Percy Bysshe Shelley
, "An Ode, To The Assertors Of Liberty"
(1820)
Transcribed from pages 191-192 of the 1839 Edward Moxon edition of Percy Bysshe Shelley's Poetical Works, Volume III.
AN ODE,
TO THE ASSERTORS OF LIBERTY.
- ARISE, arise, arise!
- There is blood on the earth that denies ye bread;
- Be your wounds like eyes
- To weep for the dead, the dead, the dead.
- What other grief were it just to pay?
- Your sons, your wives, your brethern, were they;
- Who said they were slain on the battle day?
- Awaken, awaken, awaken!
- The slave and the tyrant are twin-born foes;
- Be the cold chains shaken
- To the dust, where your kindred repose, repose:
- Their bones in the grave will start and move,
- When they hear the voices of those they love,
- Most loud in the holy combat above.
- Wave, wave high the banner!
- When freedom is riding to conquest by:
- Though the slaves that fan her
- Be famine and toil, giving sigh for sigh.

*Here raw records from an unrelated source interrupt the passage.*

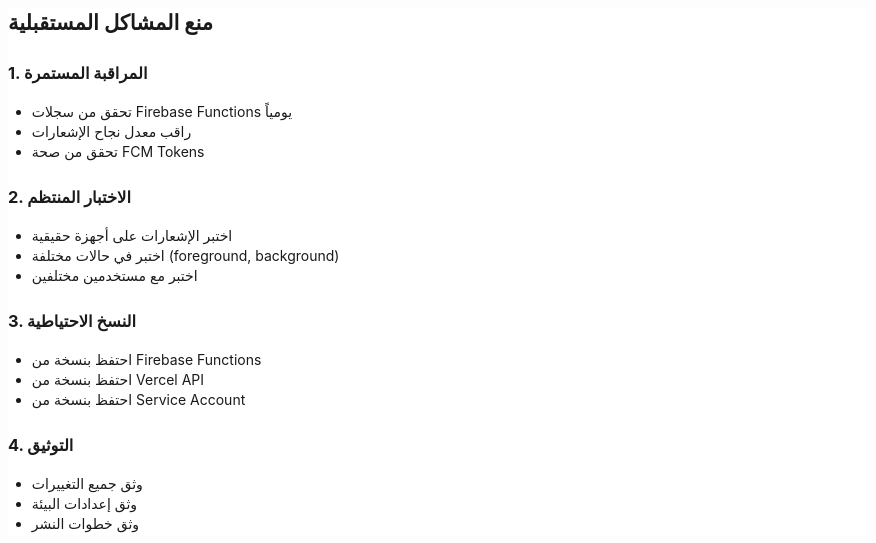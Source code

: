 ## منع المشاكل المستقبلية

### 1. المراقبة المستمرة

- تحقق من سجلات Firebase Functions يومياً
- راقب معدل نجاح الإشعارات
- تحقق من صحة FCM Tokens

### 2. الاختبار المنتظم

- اختبر الإشعارات على أجهزة حقيقية
- اختبر في حالات مختلفة (foreground, background)
- اختبر مع مستخدمين مختلفين

### 3. النسخ الاحتياطية

- احتفظ بنسخة من Firebase Functions
- احتفظ بنسخة من Vercel API
- احتفظ بنسخة من Service Account

### 4. التوثيق

- وثق جميع التغييرات
- وثق إعدادات البيئة
- وثق خطوات النشر 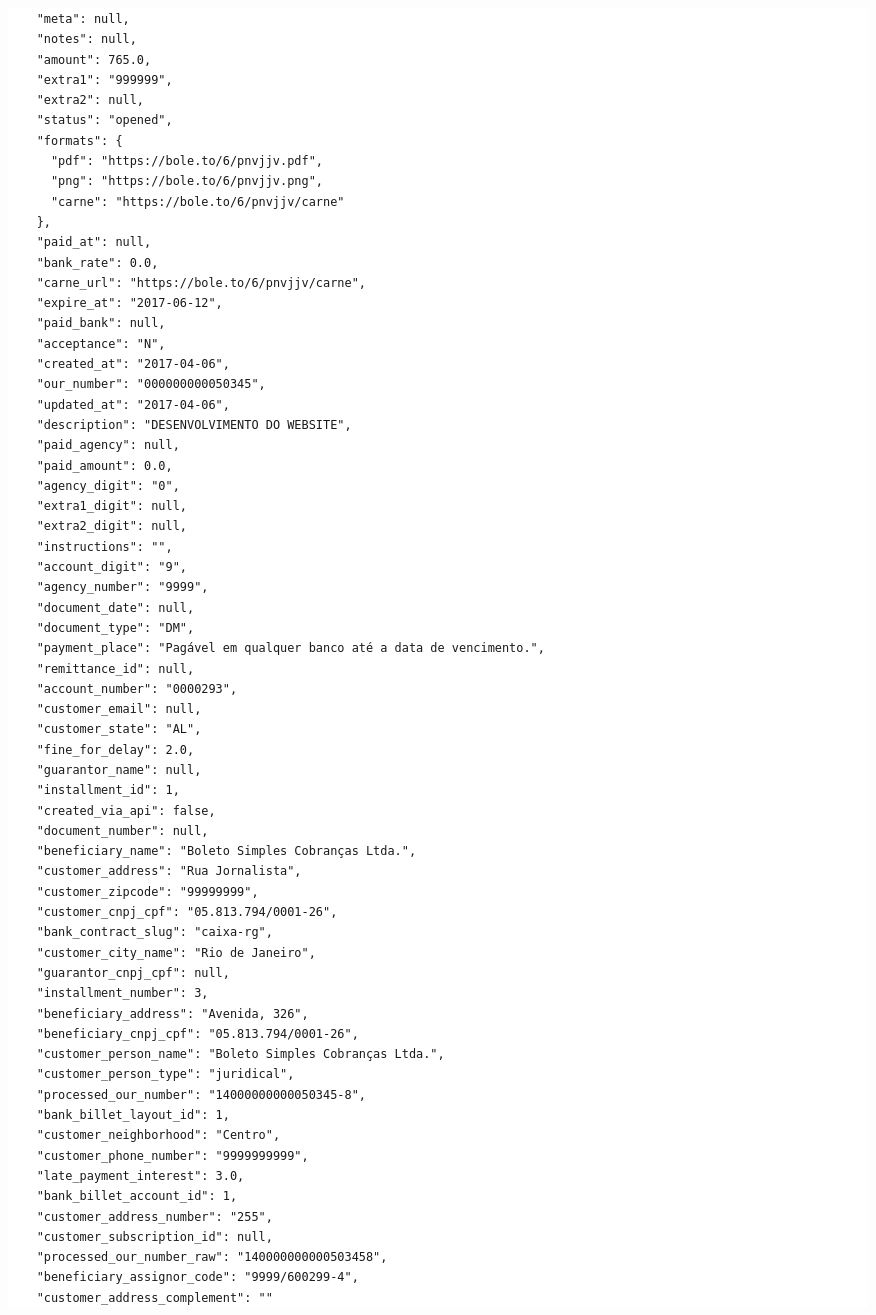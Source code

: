         "meta": null,
        "notes": null,
        "amount": 765.0,
        "extra1": "999999",
        "extra2": null,
        "status": "opened",
        "formats": {
          "pdf": "https://bole.to/6/pnvjjv.pdf",
          "png": "https://bole.to/6/pnvjjv.png",
          "carne": "https://bole.to/6/pnvjjv/carne"
        },
        "paid_at": null,
        "bank_rate": 0.0,
        "carne_url": "https://bole.to/6/pnvjjv/carne",
        "expire_at": "2017-06-12",
        "paid_bank": null,
        "acceptance": "N",
        "created_at": "2017-04-06",
        "our_number": "000000000050345",
        "updated_at": "2017-04-06",
        "description": "DESENVOLVIMENTO DO WEBSITE",
        "paid_agency": null,
        "paid_amount": 0.0,
        "agency_digit": "0",
        "extra1_digit": null,
        "extra2_digit": null,
        "instructions": "",
        "account_digit": "9",
        "agency_number": "9999",
        "document_date": null,
        "document_type": "DM",
        "payment_place": "Pagável em qualquer banco até a data de vencimento.",
        "remittance_id": null,
        "account_number": "0000293",
        "customer_email": null,
        "customer_state": "AL",
        "fine_for_delay": 2.0,
        "guarantor_name": null,
        "installment_id": 1,
        "created_via_api": false,
        "document_number": null,
        "beneficiary_name": "Boleto Simples Cobranças Ltda.",
        "customer_address": "Rua Jornalista",
        "customer_zipcode": "99999999",
        "customer_cnpj_cpf": "05.813.794/0001-26",
        "bank_contract_slug": "caixa-rg",
        "customer_city_name": "Rio de Janeiro",
        "guarantor_cnpj_cpf": null,
        "installment_number": 3,
        "beneficiary_address": "Avenida, 326",
        "beneficiary_cnpj_cpf": "05.813.794/0001-26",
        "customer_person_name": "Boleto Simples Cobranças Ltda.",
        "customer_person_type": "juridical",
        "processed_our_number": "14000000000050345-8",
        "bank_billet_layout_id": 1,
        "customer_neighborhood": "Centro",
        "customer_phone_number": "9999999999",
        "late_payment_interest": 3.0,
        "bank_billet_account_id": 1,
        "customer_address_number": "255",
        "customer_subscription_id": null,
        "processed_our_number_raw": "140000000000503458",
        "beneficiary_assignor_code": "9999/600299-4",
        "customer_address_complement": ""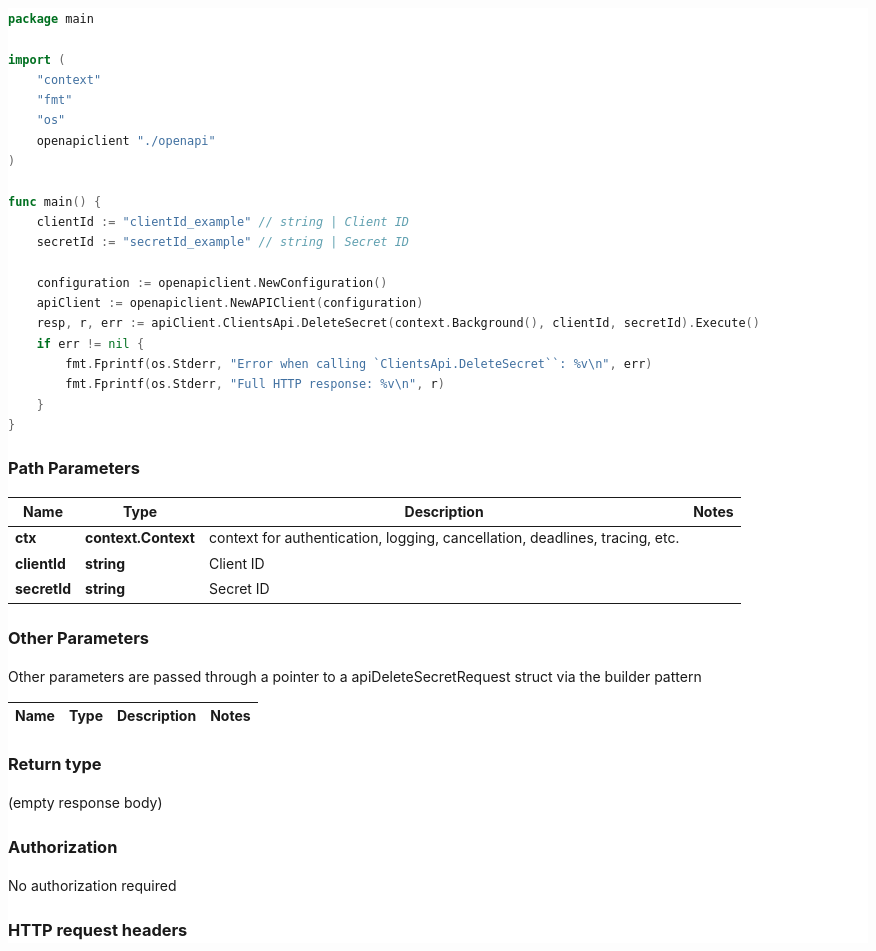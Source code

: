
 ```go
package main

import (
    "context"
    "fmt"
    "os"
    openapiclient "./openapi"
)

func main() {
    clientId := "clientId_example" // string | Client ID
    secretId := "secretId_example" // string | Secret ID

    configuration := openapiclient.NewConfiguration()
    apiClient := openapiclient.NewAPIClient(configuration)
    resp, r, err := apiClient.ClientsApi.DeleteSecret(context.Background(), clientId, secretId).Execute()
    if err != nil {
        fmt.Fprintf(os.Stderr, "Error when calling `ClientsApi.DeleteSecret``: %v\n", err)
        fmt.Fprintf(os.Stderr, "Full HTTP response: %v\n", r)
    }
}
```

### Path Parameters


Name | Type | Description  | Notes
------------- | ------------- | ------------- | -------------
**ctx** | **context.Context** | context for authentication, logging, cancellation, deadlines, tracing, etc.
**clientId** | **string** | Client ID | 
**secretId** | **string** | Secret ID | 

### Other Parameters

Other parameters are passed through a pointer to a apiDeleteSecretRequest struct via the builder pattern


Name | Type | Description  | Notes
------------- | ------------- | ------------- | -------------



### Return type

 (empty response body)

### Authorization

No authorization required

### HTTP request headers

- And ye, who attend her imperial car,
- Lift not your hands in the banded war,
- But in her defense whose children ye are.
- Glory, glory, glory,
- To those who have greatly suffered and done!
- Never name in story
- Was greater than that which ye shall have won.
- Conquerors have conquered their foes alone,
- Whose revenge, pride, and power, they have overthrown:
- Ride ye, more victorious, over your own.
- Bind, bind every brow
- With crownals of violet, ivy, and pine:
- Hide the blood-stains now
- With hues which sweet nature has made divine:
- Green strength, azure hope, and eternity:
- But let not the pansy among them be;
- Ye were injured, and that means memory.